_Problem description:_ Go over the entries and report the lines where the word "begin" occurs.

_Excerpted data:_
■ ■ ■ ■

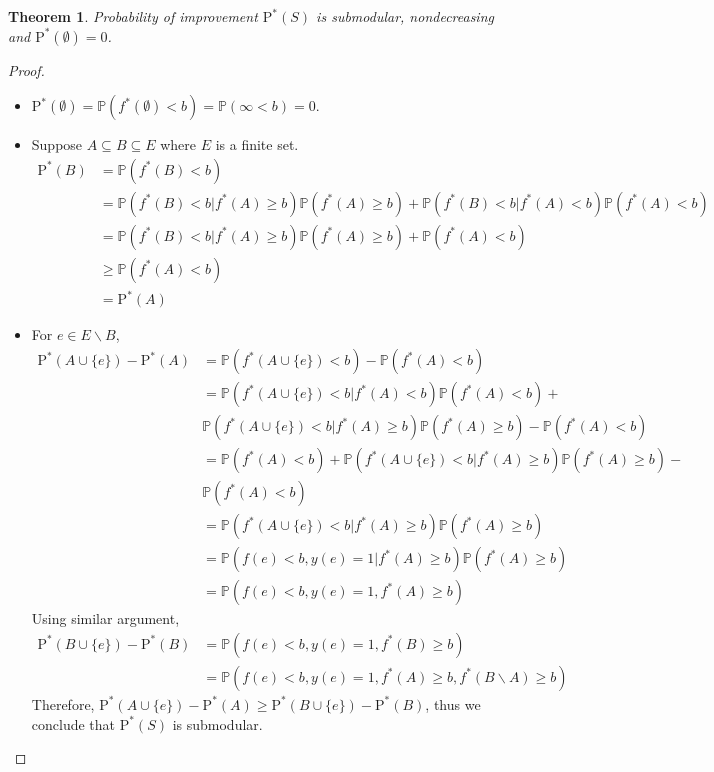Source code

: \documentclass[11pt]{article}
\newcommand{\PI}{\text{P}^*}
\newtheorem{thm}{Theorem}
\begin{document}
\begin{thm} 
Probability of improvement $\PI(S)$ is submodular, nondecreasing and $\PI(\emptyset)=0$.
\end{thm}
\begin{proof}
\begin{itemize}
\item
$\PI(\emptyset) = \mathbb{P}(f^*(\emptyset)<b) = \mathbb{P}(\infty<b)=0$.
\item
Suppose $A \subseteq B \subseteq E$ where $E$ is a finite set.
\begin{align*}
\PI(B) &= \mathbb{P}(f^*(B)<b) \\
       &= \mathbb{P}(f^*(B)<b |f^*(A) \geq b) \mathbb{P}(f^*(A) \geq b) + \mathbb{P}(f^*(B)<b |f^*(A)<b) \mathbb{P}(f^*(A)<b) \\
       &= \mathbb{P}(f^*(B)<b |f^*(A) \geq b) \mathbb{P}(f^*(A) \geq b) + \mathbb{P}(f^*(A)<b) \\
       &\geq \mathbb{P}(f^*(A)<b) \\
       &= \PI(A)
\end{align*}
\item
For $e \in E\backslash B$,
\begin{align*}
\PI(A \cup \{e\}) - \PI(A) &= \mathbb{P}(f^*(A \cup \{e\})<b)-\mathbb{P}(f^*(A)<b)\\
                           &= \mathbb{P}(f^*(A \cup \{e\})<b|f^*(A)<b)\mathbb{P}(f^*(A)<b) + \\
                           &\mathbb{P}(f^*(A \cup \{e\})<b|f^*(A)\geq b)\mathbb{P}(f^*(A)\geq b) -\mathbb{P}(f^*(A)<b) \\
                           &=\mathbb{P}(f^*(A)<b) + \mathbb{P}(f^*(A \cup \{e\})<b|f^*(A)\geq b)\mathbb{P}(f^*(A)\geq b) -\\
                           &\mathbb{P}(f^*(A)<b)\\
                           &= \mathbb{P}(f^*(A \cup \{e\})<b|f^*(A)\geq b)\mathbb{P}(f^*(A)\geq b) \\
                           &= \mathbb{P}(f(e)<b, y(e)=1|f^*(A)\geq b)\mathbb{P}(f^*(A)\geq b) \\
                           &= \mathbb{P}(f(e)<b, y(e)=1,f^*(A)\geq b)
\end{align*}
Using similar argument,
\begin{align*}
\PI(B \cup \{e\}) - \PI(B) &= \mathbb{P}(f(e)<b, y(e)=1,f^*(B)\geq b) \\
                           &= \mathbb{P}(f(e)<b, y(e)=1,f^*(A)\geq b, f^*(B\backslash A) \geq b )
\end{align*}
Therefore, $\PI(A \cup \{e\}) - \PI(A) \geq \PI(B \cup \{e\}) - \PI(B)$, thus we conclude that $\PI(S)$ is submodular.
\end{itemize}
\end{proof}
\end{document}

■ ■ ■ ■

_Result:_
\begin{document}
\begin{thm} 
\begin{proof}
\begin{itemize}
\begin{align*}
\begin{align*}
\begin{align*}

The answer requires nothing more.